Healing, we repeat, is priceless; health is not a commodity, and should not be subject to strict profitability calculations. Very good. Except that, in the hierarchy of salaries that we use as a compass, the professions (largely female) that are dedicated to vital care, and that we saw mobilized in the front line during our health crisis, are also the lowest paid , or socially treated: the last of the team, to use the Macron metaphor, are also the first of the chore! It is urgent that those who are applauded every evening receive not a medal next July 14, but a serious upgrade of their services.

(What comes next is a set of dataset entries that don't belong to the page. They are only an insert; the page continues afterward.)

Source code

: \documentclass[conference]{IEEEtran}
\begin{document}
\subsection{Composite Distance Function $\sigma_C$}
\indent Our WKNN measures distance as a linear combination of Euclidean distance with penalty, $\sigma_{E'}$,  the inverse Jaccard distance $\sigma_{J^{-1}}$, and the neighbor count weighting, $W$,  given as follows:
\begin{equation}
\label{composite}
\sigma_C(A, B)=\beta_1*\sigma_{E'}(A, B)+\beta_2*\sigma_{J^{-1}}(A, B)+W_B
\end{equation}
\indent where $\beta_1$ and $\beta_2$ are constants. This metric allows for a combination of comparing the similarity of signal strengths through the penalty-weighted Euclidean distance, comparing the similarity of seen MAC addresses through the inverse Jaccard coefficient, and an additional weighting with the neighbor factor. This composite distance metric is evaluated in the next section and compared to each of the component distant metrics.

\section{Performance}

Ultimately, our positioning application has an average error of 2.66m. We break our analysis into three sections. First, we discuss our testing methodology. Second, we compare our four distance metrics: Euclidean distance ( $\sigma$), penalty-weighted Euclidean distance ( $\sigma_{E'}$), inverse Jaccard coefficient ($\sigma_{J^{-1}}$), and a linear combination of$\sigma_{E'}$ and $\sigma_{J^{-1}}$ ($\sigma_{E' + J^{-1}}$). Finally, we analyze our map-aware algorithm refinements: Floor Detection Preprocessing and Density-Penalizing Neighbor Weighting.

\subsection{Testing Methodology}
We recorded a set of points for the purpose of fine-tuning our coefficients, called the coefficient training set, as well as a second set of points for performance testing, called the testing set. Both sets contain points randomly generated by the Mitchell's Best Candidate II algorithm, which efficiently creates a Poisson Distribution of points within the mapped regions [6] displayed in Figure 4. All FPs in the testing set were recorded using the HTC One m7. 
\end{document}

Wherever the service of care extends, I said above, a disturbing continuity of the subject is revealed with the object, or with the subject opposite. Healing requires empathy, and empathy makes us close, even similar. The care relationship therefore implies, under the always superficial knowledge effects, a form of connivance, or deep solidarity. Paying attention, likewise, remains an elementary condition of care, and this gift of attention prevents neglect. Empathy, proximity, attention, contact: these values are abused by the increasing abstraction of tasks, or even by their simplification when the work is analyzed and broken down on the assembly line.

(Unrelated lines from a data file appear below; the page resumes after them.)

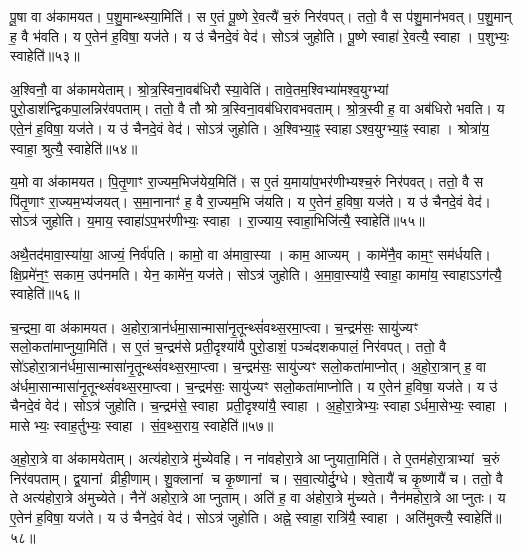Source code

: पू॒षा वा अ॑कामयत।
प॒शु॒मान्थ्स्या॒मिति॑।
स ए॒तं पू॒ष्णे रे॒वत्यै॑ च॒रुं निर॑वपत्।
ततो॒ वै स प॑शु॒मान॑भवत्।
प॒शु॒मान् ह॒ वै भ॑वति।
य ए॒तेन॑ ह॒विषा॒ यज॑ते।
य उ॑ चैनदे॒वं वेद॑।
सोऽत्र॑ जुहोति।
पू॒ष्णे स्वाहा॑ रे॒वत्यै॒ स्वाहा।
प॒शुभ्यः॒ स्वाहेति॑॥५३॥

अ॒श्विनौ॒ वा अ॑कामयेताम्।
श्रो॒त्र॒स्विना॒वब॑धिरौ स्या॒वेति॑।
तावे॒तम॒श्विभ्या॑मश्व॒युग्भ्यां पुरो॒डाश॑न्द्विकपा॒लन्निर॑वपताम्।
ततो॒ वै तौ श्रोत्र॒स्विना॒वब॑धिरावभवताम्।
श्रो॒त्र॒स्वी ह॒ वा अब॑धिरो भवति।
य एते॒न॑ ह॒विषा॒ यज॑ते।
य उ॑ चैनदे॒वं वेद॑।
सोऽत्र॑ जुहोति।
अ॒श्विभ्या॒ꣴ॒ स्वाहा\-ऽश्व॒युग्भ्या॒ꣴ॒ स्वाहा।
श्रोत्रा॑य॒ स्वाहा॒ श्रुत्यै॒ स्वाहेति॑॥५४॥

य॒मो वा अ॑कामयत।
पि॒तृ॒णाꣳ रा॒ज्यम॒भिज॑येय॒मिति॑।
स ए॒तं य॒माया॑प॒भर॑णीभ्यश्च॒रुं निर॑पवत्।
ततो॒ वै स पि॑तृ॒णाꣳ रा॒ज्यम॒भ्य॑जयत्।
स॒मा॒नानाꣳ॑ ह॒ वै रा॒ज्यम॒भि ज॑यति।
य ए॒तेन॑ ह॒विषा॒ यज॑ते।
य उ॑ चैनदे॒वं वेद॑।
सोऽत्र॑ जुहोति।
य॒माय॒ स्वाहा॑\-ऽप॒भर॑णीभ्यः॒ स्वाहा।
रा॒ज्याय॒ स्वाहा॒भिजि॑त्यै॒ स्वाहेति॑॥५५॥

अथै॒तद॑मावा॒स्या॑या॒ आज्यं॒ निर्व॑पति।
कामो॒ वा अ॑मावा॒स्या।
काम॒ आज्यम्।
कामे॑नै॒व काम॒ꣳ॒ सम॑र्धयति।
क्षि॒प्रमे॑न॒ꣳ॒ सकाम॒ उप॑नमति।
येन॒ कामे॑न॒ यज॑ते।
सोऽत्र॑ जुहोति।
अ॒मा॒वा॒स्या॑यै॒ स्वाहा॒ कामा॑य॒ स्वाहा\-ऽऽग॑त्यै॒ स्वाहेति॑॥५६॥\anuvakamend[मि॒त्र इन्द्रः॑ प्र॒जाप॑ति॒र्दश॑ द॒शाप॒ एका॑दश॒ विश्वे॒ ब्रह्म॒ दश॑दश॒ विष्णु॒स्त्रयो॑दश॒ वस॑व॒ इन्द्रो॒\-ऽजो\-ऽहि॒र्वै बु॒ध्नियः॑ पू॒षा\-ऽश्विनौ॑ य॒मो दश॑ द॒शाथै॒तद॑मावा॒स्या॑या अ॒ष्टौ पञ्च॑दश]

च॒न्द्रमा॒ वा अ॑कामयत।
अ॒होरा॒त्रान॑र्धमा॒सान्मासा॑नृ॒तून्थ्सं॑\-वथ्स॒रमा॒प्त्वा।
च॒न्द्रम॑सः॒ सायु॑ज्यꣳ सलो॒कता॑माप्नुया॒मिति॑।
स ए॒तं च॒न्द्रम॑से प्रती॒दृश्या॑यै पुरो॒डाशं॒ पञ्च॑दशकपालं॒ निर॑वपत्।
ततो॒ वै सो॑\-ऽहोरा॒त्रान॑र्धमा॒सान्मासा॑नृ॒तून्थ्सं॑वथ्स॒र\-मा॒प्त्वा।
च॒न्द्रम॑सः॒ सायु॑ज्यꣳ सलो॒कता॑माप्नोत्।
अ॒हो॒रा॒त्रान् ह॒ वा अ॑र्धमा॒सान्मासा॑नृ॒तून्थ्सं॑वथ्स॒रमा॒प्त्वा।
च॒न्द्रम॑सः॒ सायु॑ज्यꣳ सलो॒कता॑माप्नोति।
य ए॒तेन॑ ह॒विषा॒ यज॑ते।
य उ॑ चैनदे॒वं वेद॑।
सोऽत्र॑ जुहोति।
च॒न्द्रम॑से॒ स्वाहा प्रती॒दृश्या॑यै॒ स्वाहा।
अ॒हो॒रा॒त्रेभ्यः॒ स्वाहा\-ऽर्धमा॒सेभ्यः॒ स्वाहा।
मासेभ्यः॒ स्वाह॒र्तुभ्यः॒ स्वाहा।
सं॒व॒थ्स॒राय॒ स्वाहेति॑॥५७॥

अ॒हो॒रा॒त्रे वा अ॑कामयेताम्।
अत्य॑होरा॒त्रे मु॑च्येवहि।
न ना॑वहोरा॒त्रे आप्नुयाता॒मिति॑।
ते ए॒तम॑होरा॒त्राभ्यां च॒रुं निर॑वपताम्।
द्व॒यानां व्रीही॒णाम्।
शु॒क्लानां च कृ॒ष्णानां च।
स॒वा॒त्योर्दु॒ग्धे।
श्वे॒तायै॑ च कृ॒ष्णायै॑ च।
ततो॒ वै ते अत्य॑होरा॒त्रे अ॑मुच्येते।
नैने॑ अहोरा॒त्रे आप्नुताम्।
अति॑ ह॒ वा अ॑होरा॒त्रे मु॑च्यते।
नैन॑महोरा॒त्रे आप्नुतः।
य ए॒तेन॑ ह॒विषा॒ यज॑ते।
य उ॑ चैनदे॒वं वेद॑।
सोऽत्र॑ जुहोति।
अह्ने॒ स्वाहा॒ रात्रि॑यै॒ स्वाहा।
अति॑मुक्त्यै॒ स्वाहेति॑॥५८॥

We know the ravages caused by Taylorism, and the considerable profits made by the bosses of industry whenever it has been possible to dissociate the to doof thinkor design. A certain capitalist logic was bent on simplifying workers’ work, in order to underpay it better – and the Soviets were quick to envy the invention of the chain at Ford factories, and to import it. The white-collar workers have the tasks of conception (or as the Soviet officials say of the “plan”), the blue ones the tasks of simple execution, which can turn out to be deadly, decerebrating or dehumanizing. With these skills that we neglect to seek or maintain, it is whole generations of O.S., Treated in simple machines, that we have thrown away. But the negligence or the mess are not the least when the same operating system, and of unrestrained consumption of the world, treats this one as simple commodity, by sacrificing to the laws of monetary exchange and short-term profitability the treasures of ecosystems and in general of life.
We are numerous I think, out of the sanitary confinement (far from being finished), to have taken a better awareness, and measure, of the necessary hierarchy of care, or of the chasm that separates, between us, the caregivers of careless. Given the importance of this topic, more in the next post.
And in the meantime, take care of the world, so of yourself!